A second contribution of this article is to further Milbrath’s (1960) original conceptualization of lobbying as a communication process, by building on the conventional wisdom of resource dependency that organizations strive to influence their environment on a continuous basis. This conceptualization can be used to understand both inside and outside tactics of lobbying, but is particularly interesting because of its compatibility with the concept of long-term influence through percolation of policy belief systems.
In a rather wry introduction to one of their articles, Day and Klein (1992) made a plea in favor of theoretical polytheism:
Going through the literature on health policy is rather like leafing through the back issues of magazines and noting when hemlines moved or male models stopped wearing ties.

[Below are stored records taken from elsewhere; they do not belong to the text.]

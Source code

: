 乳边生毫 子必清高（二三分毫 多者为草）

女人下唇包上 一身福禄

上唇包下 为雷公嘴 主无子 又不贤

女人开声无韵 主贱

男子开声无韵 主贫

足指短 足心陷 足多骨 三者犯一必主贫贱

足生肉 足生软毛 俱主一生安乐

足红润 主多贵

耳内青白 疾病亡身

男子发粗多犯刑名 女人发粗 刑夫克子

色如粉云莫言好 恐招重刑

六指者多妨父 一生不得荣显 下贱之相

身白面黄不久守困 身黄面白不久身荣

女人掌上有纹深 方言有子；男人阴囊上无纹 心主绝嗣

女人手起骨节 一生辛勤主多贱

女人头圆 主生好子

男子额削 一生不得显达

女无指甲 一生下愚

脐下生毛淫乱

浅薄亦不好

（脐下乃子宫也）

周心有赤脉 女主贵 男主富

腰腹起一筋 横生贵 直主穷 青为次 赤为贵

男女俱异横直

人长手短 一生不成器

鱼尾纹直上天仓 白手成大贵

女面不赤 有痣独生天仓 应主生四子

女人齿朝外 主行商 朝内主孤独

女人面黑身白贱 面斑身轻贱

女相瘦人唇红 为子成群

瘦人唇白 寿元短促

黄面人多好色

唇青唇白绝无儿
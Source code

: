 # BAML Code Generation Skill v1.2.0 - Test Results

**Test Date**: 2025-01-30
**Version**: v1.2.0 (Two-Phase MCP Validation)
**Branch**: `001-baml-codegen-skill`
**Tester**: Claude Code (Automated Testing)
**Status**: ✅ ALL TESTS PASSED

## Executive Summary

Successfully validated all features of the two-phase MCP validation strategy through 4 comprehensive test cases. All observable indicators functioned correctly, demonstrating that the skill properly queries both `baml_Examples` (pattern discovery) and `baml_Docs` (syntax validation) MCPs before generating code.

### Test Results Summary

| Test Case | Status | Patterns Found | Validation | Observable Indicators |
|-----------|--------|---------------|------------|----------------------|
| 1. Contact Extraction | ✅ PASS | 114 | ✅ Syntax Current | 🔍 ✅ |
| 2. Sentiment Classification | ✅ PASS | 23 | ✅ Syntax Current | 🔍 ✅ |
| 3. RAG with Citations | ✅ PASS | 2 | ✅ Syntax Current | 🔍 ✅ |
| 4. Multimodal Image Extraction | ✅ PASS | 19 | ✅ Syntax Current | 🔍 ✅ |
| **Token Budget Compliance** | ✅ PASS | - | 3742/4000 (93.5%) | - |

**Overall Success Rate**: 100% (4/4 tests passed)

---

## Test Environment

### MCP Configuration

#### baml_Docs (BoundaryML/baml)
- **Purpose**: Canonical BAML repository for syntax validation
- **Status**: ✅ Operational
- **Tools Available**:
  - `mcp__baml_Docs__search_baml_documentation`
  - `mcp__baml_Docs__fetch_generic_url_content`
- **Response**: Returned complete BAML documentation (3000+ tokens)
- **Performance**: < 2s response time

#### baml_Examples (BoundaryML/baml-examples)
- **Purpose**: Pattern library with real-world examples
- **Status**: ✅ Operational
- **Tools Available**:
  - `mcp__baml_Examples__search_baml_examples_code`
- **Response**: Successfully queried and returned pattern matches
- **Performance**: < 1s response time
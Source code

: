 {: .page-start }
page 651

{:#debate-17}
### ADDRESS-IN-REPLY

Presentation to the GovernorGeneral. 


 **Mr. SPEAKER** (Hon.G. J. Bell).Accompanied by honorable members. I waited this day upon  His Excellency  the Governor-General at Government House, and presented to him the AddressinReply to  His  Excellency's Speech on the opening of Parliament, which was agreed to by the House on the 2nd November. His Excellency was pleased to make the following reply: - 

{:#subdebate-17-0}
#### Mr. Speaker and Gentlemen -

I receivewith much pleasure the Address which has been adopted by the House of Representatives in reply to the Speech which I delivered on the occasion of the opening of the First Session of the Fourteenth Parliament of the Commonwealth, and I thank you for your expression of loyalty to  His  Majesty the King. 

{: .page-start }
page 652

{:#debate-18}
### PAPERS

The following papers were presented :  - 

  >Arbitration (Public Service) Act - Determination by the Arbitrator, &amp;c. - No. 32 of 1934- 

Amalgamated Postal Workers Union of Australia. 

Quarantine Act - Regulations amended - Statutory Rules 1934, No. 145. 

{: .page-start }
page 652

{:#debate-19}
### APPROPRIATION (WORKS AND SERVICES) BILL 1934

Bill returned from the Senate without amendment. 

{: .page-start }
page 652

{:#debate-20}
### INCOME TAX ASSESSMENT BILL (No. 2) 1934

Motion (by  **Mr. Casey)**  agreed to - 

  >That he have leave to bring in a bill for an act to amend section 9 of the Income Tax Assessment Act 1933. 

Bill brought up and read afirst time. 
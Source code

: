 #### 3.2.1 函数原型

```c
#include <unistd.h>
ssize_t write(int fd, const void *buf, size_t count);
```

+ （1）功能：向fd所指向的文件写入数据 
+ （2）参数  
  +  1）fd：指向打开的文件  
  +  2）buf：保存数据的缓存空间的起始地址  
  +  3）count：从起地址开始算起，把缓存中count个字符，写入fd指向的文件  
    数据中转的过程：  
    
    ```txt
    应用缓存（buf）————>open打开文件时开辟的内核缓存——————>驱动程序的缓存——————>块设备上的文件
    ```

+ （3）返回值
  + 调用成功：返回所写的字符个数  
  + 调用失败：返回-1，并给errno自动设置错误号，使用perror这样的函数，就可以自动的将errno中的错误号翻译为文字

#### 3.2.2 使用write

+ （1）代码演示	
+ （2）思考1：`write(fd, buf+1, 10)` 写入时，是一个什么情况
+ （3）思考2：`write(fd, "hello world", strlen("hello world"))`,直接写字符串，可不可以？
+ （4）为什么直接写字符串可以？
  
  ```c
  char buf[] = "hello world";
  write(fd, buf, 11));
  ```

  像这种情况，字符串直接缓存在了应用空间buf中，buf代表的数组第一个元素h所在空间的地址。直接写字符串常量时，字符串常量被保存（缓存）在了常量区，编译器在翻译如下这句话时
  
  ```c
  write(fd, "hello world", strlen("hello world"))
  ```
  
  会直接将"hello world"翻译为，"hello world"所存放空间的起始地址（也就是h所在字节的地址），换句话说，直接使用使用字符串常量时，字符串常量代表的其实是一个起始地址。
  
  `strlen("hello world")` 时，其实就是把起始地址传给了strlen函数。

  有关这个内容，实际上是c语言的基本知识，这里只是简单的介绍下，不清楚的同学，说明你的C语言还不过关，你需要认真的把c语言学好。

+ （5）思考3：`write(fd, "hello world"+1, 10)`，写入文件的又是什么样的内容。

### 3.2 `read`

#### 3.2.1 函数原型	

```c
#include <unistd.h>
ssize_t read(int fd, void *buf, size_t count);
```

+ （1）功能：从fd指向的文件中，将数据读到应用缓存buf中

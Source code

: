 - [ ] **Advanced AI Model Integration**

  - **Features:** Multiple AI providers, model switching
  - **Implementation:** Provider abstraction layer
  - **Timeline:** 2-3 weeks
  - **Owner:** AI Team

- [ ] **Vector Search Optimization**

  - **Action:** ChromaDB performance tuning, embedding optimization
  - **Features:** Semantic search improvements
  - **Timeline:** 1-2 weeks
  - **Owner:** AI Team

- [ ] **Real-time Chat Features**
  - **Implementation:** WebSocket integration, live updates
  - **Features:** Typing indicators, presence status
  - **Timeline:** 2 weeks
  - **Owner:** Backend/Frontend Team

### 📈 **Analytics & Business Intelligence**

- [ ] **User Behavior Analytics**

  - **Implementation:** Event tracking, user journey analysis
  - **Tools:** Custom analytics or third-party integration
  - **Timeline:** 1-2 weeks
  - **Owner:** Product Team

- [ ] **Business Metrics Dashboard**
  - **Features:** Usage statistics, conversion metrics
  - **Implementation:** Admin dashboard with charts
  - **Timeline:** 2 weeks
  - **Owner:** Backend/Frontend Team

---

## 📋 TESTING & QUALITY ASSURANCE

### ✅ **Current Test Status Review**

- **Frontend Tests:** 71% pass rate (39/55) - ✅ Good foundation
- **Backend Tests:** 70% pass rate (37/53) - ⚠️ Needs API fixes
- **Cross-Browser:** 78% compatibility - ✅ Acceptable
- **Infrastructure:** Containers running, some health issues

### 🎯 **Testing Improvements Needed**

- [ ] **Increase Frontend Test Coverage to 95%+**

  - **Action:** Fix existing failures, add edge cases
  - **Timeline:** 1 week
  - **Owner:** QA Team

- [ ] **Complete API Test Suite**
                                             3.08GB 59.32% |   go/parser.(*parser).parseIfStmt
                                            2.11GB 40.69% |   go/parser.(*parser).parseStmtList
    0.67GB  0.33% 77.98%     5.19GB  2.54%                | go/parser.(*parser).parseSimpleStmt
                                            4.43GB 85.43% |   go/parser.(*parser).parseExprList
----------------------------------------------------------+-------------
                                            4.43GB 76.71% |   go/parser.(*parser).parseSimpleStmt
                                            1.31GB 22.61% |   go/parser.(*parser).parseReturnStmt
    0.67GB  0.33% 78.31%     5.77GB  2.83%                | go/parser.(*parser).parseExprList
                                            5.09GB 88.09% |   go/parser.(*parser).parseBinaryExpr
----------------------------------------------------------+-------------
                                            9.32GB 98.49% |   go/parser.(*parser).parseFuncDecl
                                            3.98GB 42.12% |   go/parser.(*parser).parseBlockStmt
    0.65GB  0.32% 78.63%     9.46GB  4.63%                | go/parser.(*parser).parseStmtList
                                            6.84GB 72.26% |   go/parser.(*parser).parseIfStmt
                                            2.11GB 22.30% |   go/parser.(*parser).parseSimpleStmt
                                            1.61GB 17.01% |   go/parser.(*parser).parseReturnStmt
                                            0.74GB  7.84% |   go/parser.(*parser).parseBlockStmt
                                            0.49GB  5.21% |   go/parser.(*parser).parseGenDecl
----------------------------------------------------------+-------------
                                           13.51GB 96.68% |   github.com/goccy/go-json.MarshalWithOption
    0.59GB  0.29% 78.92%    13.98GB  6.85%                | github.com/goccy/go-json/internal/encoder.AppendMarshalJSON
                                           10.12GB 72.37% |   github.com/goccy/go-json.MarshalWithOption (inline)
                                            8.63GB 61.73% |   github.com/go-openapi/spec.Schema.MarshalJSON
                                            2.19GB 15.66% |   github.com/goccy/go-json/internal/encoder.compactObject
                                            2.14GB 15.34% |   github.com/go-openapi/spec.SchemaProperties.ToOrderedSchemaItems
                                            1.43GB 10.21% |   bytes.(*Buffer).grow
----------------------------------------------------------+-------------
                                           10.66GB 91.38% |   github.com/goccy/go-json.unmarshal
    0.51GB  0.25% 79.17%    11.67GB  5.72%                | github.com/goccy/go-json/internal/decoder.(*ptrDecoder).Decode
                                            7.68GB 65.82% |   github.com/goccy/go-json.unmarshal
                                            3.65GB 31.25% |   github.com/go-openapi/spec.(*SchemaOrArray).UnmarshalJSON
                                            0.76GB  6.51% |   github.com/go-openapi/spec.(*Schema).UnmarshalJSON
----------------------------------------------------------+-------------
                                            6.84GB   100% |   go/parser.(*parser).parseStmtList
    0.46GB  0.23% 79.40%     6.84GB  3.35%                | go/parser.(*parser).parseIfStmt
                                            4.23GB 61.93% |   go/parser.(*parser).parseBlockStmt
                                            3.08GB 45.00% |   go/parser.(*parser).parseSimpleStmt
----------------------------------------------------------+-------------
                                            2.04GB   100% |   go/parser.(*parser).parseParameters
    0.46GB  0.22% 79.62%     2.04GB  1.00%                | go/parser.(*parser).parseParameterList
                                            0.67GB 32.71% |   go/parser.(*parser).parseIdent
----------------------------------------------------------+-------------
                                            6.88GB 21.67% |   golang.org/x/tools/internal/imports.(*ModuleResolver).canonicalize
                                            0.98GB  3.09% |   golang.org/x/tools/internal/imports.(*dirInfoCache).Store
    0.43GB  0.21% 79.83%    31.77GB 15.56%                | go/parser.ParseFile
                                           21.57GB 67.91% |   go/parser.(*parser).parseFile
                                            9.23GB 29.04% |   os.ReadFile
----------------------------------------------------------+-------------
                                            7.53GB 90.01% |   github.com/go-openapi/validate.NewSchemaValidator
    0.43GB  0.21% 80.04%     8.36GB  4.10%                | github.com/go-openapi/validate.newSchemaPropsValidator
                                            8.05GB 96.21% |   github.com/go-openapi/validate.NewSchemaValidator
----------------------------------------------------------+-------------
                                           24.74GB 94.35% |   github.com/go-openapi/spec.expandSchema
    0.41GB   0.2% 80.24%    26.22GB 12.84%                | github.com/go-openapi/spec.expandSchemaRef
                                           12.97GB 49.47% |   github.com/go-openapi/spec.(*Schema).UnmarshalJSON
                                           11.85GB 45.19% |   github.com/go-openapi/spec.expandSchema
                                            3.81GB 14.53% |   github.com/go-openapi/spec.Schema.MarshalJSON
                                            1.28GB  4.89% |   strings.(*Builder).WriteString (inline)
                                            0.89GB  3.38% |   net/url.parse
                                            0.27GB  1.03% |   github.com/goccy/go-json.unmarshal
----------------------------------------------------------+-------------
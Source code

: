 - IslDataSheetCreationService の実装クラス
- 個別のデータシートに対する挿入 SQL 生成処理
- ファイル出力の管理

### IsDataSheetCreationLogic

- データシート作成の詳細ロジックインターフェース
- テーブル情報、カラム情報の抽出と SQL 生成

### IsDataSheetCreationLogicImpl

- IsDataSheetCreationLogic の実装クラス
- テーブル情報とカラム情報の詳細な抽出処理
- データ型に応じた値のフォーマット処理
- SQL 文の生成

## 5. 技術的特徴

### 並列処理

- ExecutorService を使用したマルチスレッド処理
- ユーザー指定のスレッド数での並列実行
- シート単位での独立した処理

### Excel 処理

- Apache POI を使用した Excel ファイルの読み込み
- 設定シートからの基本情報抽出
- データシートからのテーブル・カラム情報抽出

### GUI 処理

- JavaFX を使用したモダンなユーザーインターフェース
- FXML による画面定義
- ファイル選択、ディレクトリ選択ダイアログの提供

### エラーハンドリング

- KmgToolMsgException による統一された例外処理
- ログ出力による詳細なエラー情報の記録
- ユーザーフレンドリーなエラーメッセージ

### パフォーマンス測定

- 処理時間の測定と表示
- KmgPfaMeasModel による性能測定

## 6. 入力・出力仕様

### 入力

In the 1950s and 1960s, it was all about pressure groups—a kind of protocorporatism. In the early to mid-1970s, it was all about incrementalism, with just a dash of Marxism. In the later 1970s and 1980s, it was all about corporatism. In the 1990s, we seem to have moved into an era of post-modern eclecticism, marked by the use of the prefix “neo”: so we get neo-elitism, neopluralism, neo-Marxism, and so on. It is therefore tempting to resurrect the conclusion, drawn by one of the authors 17 years ago, that all the theoretical tools “explain something but that none explains everything.” Perhaps we should just reconcile ourselves to theoretical polytheism and abandon hope of explanatory parsimony. Furthermore, it may be argued that the various theories are not necessarily in conflict but may even complement each other. (p. 463)
On a modest basis, this article can probably also be read as an appeal to build bridges in order to benefit from the respective strengths of two complementary strains of literature.
This work was supported by the Canadian Institutes of Health Research
Damien Contandriopoulos, PhD, is an associate professor in the Faculty of Nursing at the University of Montreal, a researcher at the University of Montreal’s Institute for Public Health Research (IRSPUM) and co- director of IRSPUM’s research axis on politics and ethics. His main areas of research are policy analysis, knowledge exchange, and governance processes in health care.
1Rx&D is the acronym for Canada’s Research-Based Pharmaceutical Companies, the national association representing research-based pharmaceutical companies in Canada.
Declaration of Conflicting Interests
The author declared no conflicts of interests with respect to the authorship and/or publication of this article.